Lattice Path Counting and Optimal Utilization of Multi-Channel Multi-Server Resources: Decorating the Math Magic Flower   

Authors

  • Nikhil Chandra S Mar Ivanios College, Trivandrum, Kerala, India Author
  • Bikas K. Sinha Indian Statistical Institute image/svg+xml Author

DOI:

https://doi.org/10.64296/vijir.v2i1.05

Keywords:

Navy pier, Loading/unloading zones, Cargo ship, Optimal route

Abstract

Inspired by a recent study of a Math Magic Circle [MMC], we undertake a similar study of a mathematical construct -- called Math Magic Flower [MMF]-- involving the first 81 natural numbers {1, 2, ..., 81} - each one being used exactly once. Of these numbers, only one viz., the number 41 acts as an isolate and it occupies a special position in the MMF. The geometry exhibits the number 41 holding a central position, better identified as one acting as the centre of six concentric circles. Along the circumferences of these circles are placed the natural numbers - each circle holding 10 of the numbers. As a matter of fact, the third and the fourth circles accommodate 20 numbers each. Thus we have the count 81 (= 1 + 10 + 10 + 20 + 20 + 10 + 10). The placement of the numbers is very special. There are intersecting straight lines with each line supporting exactly 3 of the 80 numbers and more over, the sum of the three numbers is the same (=123) for all lines. Our application of the magic flower deals with a navy pier operating from the central position towards outwardly navigation of ships. Or else, it could as well be in the opposite direction - from the farthest position on the sixth circle towards the centre touching each of the circles in between. There is a sense of Lattice path counting towards optimal utilization of Multi-Channel Multi-Server Resources.    

References

[1]. Konthoujam, N., Salam, O., and Sinha, B. K. (2026). Magic circle and its statistical perspectives, Unpublished Manuscript [March 5, 2026].

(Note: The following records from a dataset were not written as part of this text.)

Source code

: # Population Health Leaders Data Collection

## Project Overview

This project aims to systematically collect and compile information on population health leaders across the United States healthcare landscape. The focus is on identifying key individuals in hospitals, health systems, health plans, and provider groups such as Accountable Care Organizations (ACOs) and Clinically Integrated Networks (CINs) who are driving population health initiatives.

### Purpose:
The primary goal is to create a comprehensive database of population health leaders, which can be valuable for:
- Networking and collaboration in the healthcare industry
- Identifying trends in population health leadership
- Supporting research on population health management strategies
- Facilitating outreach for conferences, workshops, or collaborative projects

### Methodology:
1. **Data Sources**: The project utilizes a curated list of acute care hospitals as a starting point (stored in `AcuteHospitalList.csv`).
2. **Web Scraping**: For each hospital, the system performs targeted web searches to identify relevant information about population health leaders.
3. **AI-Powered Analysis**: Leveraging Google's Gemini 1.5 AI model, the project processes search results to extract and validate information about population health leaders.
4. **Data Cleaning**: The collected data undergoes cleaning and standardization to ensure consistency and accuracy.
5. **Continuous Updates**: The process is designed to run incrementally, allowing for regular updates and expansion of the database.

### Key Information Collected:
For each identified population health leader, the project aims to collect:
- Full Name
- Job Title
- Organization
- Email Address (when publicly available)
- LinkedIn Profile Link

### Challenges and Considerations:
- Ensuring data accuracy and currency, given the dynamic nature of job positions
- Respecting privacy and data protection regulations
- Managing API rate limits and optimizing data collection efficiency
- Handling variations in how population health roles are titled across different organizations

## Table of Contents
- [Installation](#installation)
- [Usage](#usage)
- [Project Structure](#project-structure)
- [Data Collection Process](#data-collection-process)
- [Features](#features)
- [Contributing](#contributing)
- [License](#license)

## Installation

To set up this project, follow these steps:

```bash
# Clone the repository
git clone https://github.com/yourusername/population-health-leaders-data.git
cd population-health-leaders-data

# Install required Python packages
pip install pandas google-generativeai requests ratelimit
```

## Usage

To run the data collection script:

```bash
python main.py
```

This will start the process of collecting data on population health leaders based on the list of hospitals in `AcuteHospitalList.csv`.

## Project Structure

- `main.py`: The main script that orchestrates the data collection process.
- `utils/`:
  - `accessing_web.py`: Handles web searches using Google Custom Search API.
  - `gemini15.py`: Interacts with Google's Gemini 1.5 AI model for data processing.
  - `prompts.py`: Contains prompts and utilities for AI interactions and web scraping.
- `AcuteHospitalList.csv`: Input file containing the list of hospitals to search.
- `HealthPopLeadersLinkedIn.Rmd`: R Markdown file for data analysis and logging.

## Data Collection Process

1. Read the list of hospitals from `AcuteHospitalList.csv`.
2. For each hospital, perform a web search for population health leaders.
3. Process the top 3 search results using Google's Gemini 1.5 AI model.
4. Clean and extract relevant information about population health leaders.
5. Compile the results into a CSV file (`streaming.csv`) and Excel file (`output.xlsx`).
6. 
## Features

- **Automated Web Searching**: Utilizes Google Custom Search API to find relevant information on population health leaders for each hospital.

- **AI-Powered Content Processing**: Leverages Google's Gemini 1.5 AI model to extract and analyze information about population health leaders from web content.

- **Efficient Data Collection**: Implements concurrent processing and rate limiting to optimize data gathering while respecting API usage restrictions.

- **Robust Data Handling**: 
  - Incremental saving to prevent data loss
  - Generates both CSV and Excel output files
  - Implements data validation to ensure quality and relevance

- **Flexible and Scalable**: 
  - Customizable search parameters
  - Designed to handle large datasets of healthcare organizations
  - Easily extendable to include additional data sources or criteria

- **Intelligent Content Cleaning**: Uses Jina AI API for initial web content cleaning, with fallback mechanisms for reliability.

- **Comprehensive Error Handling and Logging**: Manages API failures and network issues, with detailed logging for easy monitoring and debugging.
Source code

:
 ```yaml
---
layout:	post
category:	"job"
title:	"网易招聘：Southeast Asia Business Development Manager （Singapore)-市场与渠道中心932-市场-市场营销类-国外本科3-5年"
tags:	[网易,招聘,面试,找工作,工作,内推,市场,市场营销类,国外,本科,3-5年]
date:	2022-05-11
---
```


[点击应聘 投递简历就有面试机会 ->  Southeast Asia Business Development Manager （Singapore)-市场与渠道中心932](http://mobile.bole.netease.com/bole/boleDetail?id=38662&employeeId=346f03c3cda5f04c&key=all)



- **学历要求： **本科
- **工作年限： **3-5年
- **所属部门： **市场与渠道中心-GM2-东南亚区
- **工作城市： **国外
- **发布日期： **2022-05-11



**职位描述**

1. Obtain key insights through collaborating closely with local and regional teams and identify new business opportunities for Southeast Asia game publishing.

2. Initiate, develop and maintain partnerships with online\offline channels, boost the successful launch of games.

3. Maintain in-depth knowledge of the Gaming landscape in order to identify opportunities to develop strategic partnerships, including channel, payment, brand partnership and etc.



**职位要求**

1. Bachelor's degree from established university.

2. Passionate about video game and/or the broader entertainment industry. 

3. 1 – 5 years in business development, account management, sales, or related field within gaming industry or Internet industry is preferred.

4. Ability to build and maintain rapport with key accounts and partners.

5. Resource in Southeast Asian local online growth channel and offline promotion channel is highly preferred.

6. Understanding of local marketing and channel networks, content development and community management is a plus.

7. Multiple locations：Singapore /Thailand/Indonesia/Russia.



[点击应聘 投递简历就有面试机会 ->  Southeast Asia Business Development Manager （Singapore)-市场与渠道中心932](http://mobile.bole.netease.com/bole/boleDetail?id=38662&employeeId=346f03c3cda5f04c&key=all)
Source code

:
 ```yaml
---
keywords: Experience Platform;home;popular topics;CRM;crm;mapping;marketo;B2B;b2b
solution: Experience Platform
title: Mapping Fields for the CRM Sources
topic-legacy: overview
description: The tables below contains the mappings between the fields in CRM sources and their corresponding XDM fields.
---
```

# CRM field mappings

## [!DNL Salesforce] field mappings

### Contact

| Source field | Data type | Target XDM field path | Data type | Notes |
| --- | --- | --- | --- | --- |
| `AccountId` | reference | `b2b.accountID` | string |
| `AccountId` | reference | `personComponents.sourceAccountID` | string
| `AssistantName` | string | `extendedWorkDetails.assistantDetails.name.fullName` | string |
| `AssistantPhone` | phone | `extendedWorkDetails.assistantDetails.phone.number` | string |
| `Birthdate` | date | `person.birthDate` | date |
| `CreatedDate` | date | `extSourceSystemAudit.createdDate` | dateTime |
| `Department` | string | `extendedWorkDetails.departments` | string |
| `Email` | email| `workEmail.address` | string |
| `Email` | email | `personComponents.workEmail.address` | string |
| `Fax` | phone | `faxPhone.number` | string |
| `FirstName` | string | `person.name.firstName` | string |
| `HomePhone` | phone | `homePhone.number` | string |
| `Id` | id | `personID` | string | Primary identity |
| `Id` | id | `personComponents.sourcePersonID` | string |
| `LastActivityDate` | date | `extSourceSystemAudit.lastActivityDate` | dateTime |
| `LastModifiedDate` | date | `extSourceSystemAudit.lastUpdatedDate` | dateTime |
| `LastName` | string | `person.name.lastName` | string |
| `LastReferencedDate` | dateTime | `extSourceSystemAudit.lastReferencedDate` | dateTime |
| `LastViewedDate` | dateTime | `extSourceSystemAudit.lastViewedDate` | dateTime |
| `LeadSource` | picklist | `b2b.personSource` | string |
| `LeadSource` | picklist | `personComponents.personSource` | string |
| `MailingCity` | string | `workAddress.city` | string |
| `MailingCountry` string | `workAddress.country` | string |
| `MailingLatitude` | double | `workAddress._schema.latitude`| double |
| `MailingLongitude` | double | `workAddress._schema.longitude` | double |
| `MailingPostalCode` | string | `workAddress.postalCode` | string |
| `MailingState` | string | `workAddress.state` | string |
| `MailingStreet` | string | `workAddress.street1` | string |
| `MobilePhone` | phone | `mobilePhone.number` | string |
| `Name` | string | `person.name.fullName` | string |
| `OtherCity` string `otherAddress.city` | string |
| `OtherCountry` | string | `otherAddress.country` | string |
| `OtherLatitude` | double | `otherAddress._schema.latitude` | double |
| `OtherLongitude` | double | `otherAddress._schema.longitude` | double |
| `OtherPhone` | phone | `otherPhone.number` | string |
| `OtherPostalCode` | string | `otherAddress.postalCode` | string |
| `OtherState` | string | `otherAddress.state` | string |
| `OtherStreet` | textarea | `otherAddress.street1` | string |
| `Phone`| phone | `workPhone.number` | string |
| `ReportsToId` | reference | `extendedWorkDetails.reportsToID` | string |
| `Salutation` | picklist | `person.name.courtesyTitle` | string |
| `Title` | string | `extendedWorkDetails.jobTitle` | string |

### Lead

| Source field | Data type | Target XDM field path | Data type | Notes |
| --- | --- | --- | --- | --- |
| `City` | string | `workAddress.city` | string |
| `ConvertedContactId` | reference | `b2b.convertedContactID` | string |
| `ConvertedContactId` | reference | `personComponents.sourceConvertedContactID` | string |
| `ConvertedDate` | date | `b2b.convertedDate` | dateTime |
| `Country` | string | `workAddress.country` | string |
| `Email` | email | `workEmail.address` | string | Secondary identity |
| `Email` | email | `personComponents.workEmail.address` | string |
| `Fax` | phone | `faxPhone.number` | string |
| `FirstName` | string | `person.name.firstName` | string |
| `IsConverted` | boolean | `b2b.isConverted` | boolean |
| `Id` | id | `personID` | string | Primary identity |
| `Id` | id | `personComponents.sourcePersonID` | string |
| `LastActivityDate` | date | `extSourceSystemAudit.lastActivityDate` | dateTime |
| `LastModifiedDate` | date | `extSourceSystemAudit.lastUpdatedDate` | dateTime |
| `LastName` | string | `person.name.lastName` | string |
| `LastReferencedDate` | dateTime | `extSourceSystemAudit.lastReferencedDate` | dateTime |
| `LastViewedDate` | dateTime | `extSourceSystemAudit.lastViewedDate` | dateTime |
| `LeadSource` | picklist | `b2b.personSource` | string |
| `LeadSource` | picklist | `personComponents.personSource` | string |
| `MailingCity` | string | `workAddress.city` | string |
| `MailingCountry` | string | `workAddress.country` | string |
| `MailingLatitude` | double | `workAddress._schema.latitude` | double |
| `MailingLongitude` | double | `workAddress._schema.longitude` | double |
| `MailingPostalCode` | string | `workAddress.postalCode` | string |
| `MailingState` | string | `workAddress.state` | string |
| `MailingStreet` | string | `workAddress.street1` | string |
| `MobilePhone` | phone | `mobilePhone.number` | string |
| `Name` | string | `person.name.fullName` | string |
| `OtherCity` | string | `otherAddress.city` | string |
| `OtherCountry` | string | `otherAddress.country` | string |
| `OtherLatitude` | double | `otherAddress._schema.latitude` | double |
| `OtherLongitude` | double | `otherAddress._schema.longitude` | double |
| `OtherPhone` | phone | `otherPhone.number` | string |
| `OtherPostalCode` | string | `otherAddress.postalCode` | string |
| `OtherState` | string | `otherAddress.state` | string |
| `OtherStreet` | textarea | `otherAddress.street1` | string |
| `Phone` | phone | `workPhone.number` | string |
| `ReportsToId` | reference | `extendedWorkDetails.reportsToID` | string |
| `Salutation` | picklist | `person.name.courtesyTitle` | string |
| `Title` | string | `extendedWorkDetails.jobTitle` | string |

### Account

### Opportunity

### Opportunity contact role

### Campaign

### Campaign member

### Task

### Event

[2]. Hedayat, A. S. and Sinha, B. K. (1991). Design and Inference in Finite Population Sampling, New York: Wiley.

[3]. Raj, D. (1956). Some estimators in sampling with varying probabilities without replacement, Journal of the American Statistical Association, 51, 269 – 284.

[4]. Murthy, M. N. (1957). Ordered and unordered estimators in sampling without replacement, Sankhya, 18, 379 – 390.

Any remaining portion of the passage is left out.